Submission to Legislative Assembly Economics and Industry Committee

Inquiry into Water Licensing and Services

by

Manjimup and Pemberton Landowners

RECOMMENDATIONS

Introduction, Background and Context

RECOMMENDATION 1: The Rights in Water and Irrigation Amendment Regulations (No. 3) 2007 are irrational and unfair and we request the Economics and Industry Committee move disallowance of the Regulations.

Comment on Inquiry Terms of Reference

1. the benefits to, cost to and imposts on irrigators, industry, community and environment of a licensing system for the taking of water from groundwater or stream flow;

RECOMMENDATION 2: A cost benefit analysis of water licensing and associated services be conducted and published by the State Government. The cost benefit analysis should address the costs and benefits for both water users and the Government, across the range of water resource regions, users and uses in WA. The cost benefit analysis should be published before the introduction of annual water licence administration fees and other changes related to the licensing system.

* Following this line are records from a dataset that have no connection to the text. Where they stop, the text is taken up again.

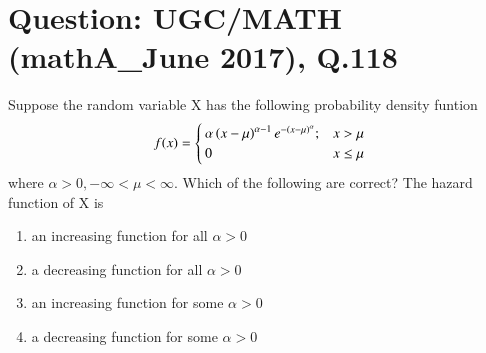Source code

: \documentclass[journal,12pt,twocolumn]{IEEEtran}
\begin{document}
\section*{Question: UGC/MATH (mathA\_June 2017), Q.118}
Suppose the random variable X has the following probability density funtion 
\begin{align}
    f(x)=\begin{cases}\alpha\left(x-\mu\right)^{\alpha -1}e^{-\left(x-\mu\right)^\alpha};&x>\mu\\
                        0                               &x\leq\mu    
    \end{cases}\nonumber
\end{align}
where $\alpha>0,-\infty <\mu<\infty$. Which of the following are correct? The hazard function of X is
\begin{enumerate}
    \item an increasing function for all $\alpha>0$
    \item a decreasing function for all $\alpha >0$
    \item an increasing function for some $\alpha>0$
    \item a decreasing function for some $\alpha>0$
\end{enumerate}
\end{document}
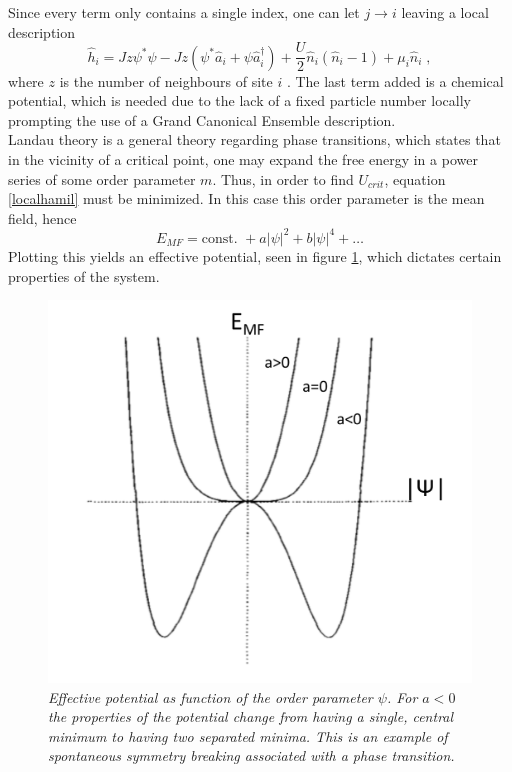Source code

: Since every term only contains a single index, one can let $j \rightarrow i$ leaving a local description
\begin{equation}
	\hat{h}_i = J z \psi^* \psi - J z \left( \psi^* \hat{a}_i + \psi \hat{a}_{i}^{\dag} \right) + \frac{U}{2} \hat{n}_i \left( \hat{n}_i -1 \right) + \mu_i \hat{n}_i \; ,
	\label{localhamil}
\end{equation}
where $z$ is the number of neighbours of site $i$ \cite{vanoosten}. The last term added is a chemical potential, which is needed due to the lack of a fixed particle number locally prompting the use of a Grand Canonical Ensemble description.\\
Landau theory is a general theory regarding phase transitions, which states that in the vicinity of a critical point, one may expand the free energy in a power series of some order parameter $m$. Thus, in order to find $U_{crit}$, equation \eqref{localhamil} must be minimized. In this case this order parameter is the mean field, hence
\begin{equation}
	E_{MF} = \text{const. } + a |\psi|^2 + b |\psi|^4 + \ldots \label{eq:landau}
\end{equation} 
Plotting this yields an effective potential, seen in figure \ref{fig:landau}, which dictates certain properties of the system.
\begin{figure}[!h]
\centering
\includegraphics[width=0.7\columnwidth]{Figures/Landau_theory.pdf} 
\caption{	\textit{Effective potential as function of the order parameter $\psi$. For $a<0$ the properties of the potential change from having a single, central minimum to having two separated minima. This is an example of spontaneous symmetry breaking associated with a phase transition. \cite{plischke}}}
\label{fig:landau} 
\end{figure}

2. the full cost incurred by the Department of Water for administration of the current water licence; AND 3. the extent to which the water licence administration fees meet cost recovery requirements the National Water Initiative (NWI) places on the State with respect to services delivered to water users;

RECOMMENDATION 3: The Auditor General be requested to conduct an audit of the cost incurred by the Department of Water for administration of the current water licensing system under the Rights in Water and Irrigation Act 1914.

4. the penalty or cost that might be applied to Western Australia by the Commonwealth under the NWI, if there was minimal or no cost recovery for services provided to water users by the Department of Water;

RECOMMENDATION 4: The WA Government withdraw from the National Water Initiative and redeploy public resources towards development of Statutory Water Management Plans relevant to water resource regions in WA and water users and uses in the regions.

(continued)

(Comment on Inquiry Terms of Reference….continued)

5. whether water licences and/or licence administration fees should be required for taking water under arrangements that are currently exempt; for example, residential bores drawing from an unconfined aquifer;

RECOMMENDATION 5: There should be no extension of water licensing without prior enactment of the proposed Water Resources Management Bill and conduct of a cost benefit analysis of water licensing and associated services, per Recommendation 2 of this submission.

6. what recognition needs to be given to the cost incurred by landholders in harvesting water, including dam construction costs; and

RECOMMENDATION 6: Government should recognise the major contribution water ‘self supply’farmers and others private investors in water infrastructure make to the economy in WA and apply rational and equitable water licence fees.

7. the extent to which the NWI provides for a range of different licensing systems.

RECOMMENDATION 7: The WA Government withdraw from the National Water Initiative and through Statutory Water Management Plans develop licensing systems relevant to water resource regions in WA and water users and uses in the regions.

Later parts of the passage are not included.